A day of cock ups (no 2)
The day started exceptionally early. I left my luggage at the apartment and escorted my family back to Munich Airport. The rain pelted down as we came through the centre of the city.
Of course, I had not taken my Waterproof, because I didn't want to carry it around the airport. Instead I was wandering around the airport in soaking pants! Nice.
So off everyone went, and I immediately felt lonely. Things weren't likely to get any better as I had planned to visit Dachau Concentration Camp that morning. I figured the rain and wet would help to add to the sombre mood.
The gatehouse at Dachau...
I parked up, got my audio guide and wandered up the entrance. There was the gate house and on the gate 'Arbeit Macht Frei', Work will set you free'.
The cynical inscription...
From then on it was a 2 hour visit to Hell. It was emotional. Often a battle not to burst out crying in front of other people. I stood in a gas chamber by myself. Next door was the crematorium. It was haunting beyond belief.
The gas chamber...
I think everyone should go to a place like that. Just so you can see what happens when you stand by and don't open your mouth. An inscrption said it all. 'They came for the Trade Unionists, but I said nothing, because I am not a Trade Unionist. Then they came for the Jews, but I said nothing because I was not a Jew. Then they came for me, and there was no one left to say anything'.
Returning back to Betty, I found I had left the keys cunninly hidden in the ignition. 100% stupidity in a 5 foot 5 inch package can now be quantified.
Back to the flat, load up and off we went. Out of Germany for the last time. Hugely impressed, have I said this already?
Through Austria, quite unevetful really, and into Italy via a reasonable pass. What I was really fishing for was the Stelvio Pass. At 2758 metres ASL, it is the second highest paved pass in the Alps.
It had been raining on and off all day but I had slowly begun to dry from the mornings soaking. The lower slopes of the Stelvio was dry, then up through the clouds, wet, then dry with the odd bit of blue sky. It was like being on a plane.

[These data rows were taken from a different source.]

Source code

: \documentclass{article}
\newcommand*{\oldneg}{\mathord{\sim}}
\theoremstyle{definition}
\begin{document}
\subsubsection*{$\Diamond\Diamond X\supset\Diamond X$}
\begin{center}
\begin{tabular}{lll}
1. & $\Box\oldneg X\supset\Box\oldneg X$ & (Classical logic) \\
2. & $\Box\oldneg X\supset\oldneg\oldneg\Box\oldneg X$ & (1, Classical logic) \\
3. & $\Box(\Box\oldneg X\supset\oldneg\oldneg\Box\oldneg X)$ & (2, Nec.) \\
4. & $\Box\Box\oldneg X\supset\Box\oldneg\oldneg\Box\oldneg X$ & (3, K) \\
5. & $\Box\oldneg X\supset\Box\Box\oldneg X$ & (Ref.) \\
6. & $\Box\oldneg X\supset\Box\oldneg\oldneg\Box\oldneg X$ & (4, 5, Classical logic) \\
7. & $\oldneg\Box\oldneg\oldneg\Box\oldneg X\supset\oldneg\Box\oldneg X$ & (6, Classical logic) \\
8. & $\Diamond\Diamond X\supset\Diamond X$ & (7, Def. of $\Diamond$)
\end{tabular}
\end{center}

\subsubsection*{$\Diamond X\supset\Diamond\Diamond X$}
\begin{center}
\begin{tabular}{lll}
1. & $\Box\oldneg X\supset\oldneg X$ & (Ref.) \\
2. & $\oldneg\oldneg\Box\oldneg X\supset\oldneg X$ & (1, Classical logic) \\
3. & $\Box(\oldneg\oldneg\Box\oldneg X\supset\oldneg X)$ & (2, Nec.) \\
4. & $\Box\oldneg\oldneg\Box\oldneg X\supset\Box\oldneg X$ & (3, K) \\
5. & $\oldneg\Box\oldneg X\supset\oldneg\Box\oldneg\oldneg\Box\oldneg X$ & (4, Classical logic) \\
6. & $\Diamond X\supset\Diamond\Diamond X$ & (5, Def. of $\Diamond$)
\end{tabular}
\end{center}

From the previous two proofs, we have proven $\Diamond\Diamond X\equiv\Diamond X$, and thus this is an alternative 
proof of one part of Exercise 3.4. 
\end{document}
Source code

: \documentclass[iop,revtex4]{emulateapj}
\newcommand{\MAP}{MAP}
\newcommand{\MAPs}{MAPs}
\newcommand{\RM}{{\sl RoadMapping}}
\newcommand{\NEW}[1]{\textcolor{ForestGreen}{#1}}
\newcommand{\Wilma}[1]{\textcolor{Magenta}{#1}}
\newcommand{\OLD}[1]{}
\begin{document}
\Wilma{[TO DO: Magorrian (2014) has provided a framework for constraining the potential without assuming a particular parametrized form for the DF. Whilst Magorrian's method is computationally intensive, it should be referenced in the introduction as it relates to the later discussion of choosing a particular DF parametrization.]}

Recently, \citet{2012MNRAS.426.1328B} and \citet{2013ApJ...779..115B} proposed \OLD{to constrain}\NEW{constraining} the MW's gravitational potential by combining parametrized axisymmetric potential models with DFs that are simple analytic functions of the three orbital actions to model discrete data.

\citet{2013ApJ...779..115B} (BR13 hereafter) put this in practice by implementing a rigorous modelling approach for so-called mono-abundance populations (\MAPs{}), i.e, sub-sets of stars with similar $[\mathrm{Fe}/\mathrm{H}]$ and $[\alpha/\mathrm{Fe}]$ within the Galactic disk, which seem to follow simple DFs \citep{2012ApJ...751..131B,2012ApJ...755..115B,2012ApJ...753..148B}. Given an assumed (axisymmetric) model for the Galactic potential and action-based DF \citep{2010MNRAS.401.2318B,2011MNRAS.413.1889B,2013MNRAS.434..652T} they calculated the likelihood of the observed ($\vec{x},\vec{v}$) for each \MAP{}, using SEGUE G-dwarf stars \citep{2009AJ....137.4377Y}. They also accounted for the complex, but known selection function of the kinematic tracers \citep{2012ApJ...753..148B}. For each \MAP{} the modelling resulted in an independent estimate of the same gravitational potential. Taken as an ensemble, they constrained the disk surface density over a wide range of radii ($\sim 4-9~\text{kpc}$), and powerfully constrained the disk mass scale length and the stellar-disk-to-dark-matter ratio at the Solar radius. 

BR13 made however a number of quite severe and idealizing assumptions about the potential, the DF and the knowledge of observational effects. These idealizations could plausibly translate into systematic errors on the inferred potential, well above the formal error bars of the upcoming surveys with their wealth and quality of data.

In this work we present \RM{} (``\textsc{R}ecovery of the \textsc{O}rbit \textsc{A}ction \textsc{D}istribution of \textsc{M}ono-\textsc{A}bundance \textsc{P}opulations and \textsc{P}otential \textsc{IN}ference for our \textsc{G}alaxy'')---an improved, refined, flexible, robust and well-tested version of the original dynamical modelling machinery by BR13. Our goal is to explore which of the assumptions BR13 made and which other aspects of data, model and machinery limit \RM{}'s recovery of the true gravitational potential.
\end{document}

Betty was getting ideads about flying...
Actually it wasn't, because you would never get a 737 around the hairpins (and those babies have some lock!).
45 numbered hairpins on the East side, with a fair few un numbered lower down. My hairpin technique has been slowly developing, but I think Owl Neck© is the prefered method. The © thing means I have copyrighted it and you have to pay me, say, 10 pence everytime you use it. As long as we have that cleared up.
Hairpin after hairpin on the Stelvio Pass...
Owl Neck© technique takes the fact that riding hairpins especially on the inside can be hard work. It is made easy by Owl Neck© by simply turning you neck 180 degrees to see what's coming. If it's clear, lune it on any side of the road you see fit.
If not clear, use another methodology (Scooteritis?) To learn Owl Neck© you can begin by riding backwards. Can I have a bag full of money now?
Everything was closed when we got to the top, so a breif picture would suffice. On the other side great big lumps of snow abounded and the view was supurb. The clouds hung in the valleys and around the peaks, I hit a curb and fell off! I was only doing 5kph or so, and manged to eject safely.
At the top of the Stelvio Pass...
There was Betty, front hoop in a snow drift and very horizontal. In fact more than horizontal. An OBTUSE angle. I would need help to lift her, and seeing that, goodness and kindness is a re occuring theme of this trip, I looked at Betty's shocked expression for five seconds and a biker was dismounting to help me.
Betty, just after she was picked up, and she wasn't being cheap...
We had a jolly good laugh about how stupid I was (another reoccuring theme) and I was soon on my way. I also picked up the end of Betty's brake leaver that had snapped off. Oops!
I was hoping to wild camp in the mountains aboue Livigno on the Italian/Swiss border but the weather was awful and I was very tierd.
So I stopped in at a lovely hotel on the outskirts of Livigno and got a room. The chap running the place is wonderful, he is desperate to ensure I am enjoying the food and the view.
Outside I can hear cattle bells ringing as the sheep wander about. Better than a lulaby I think!!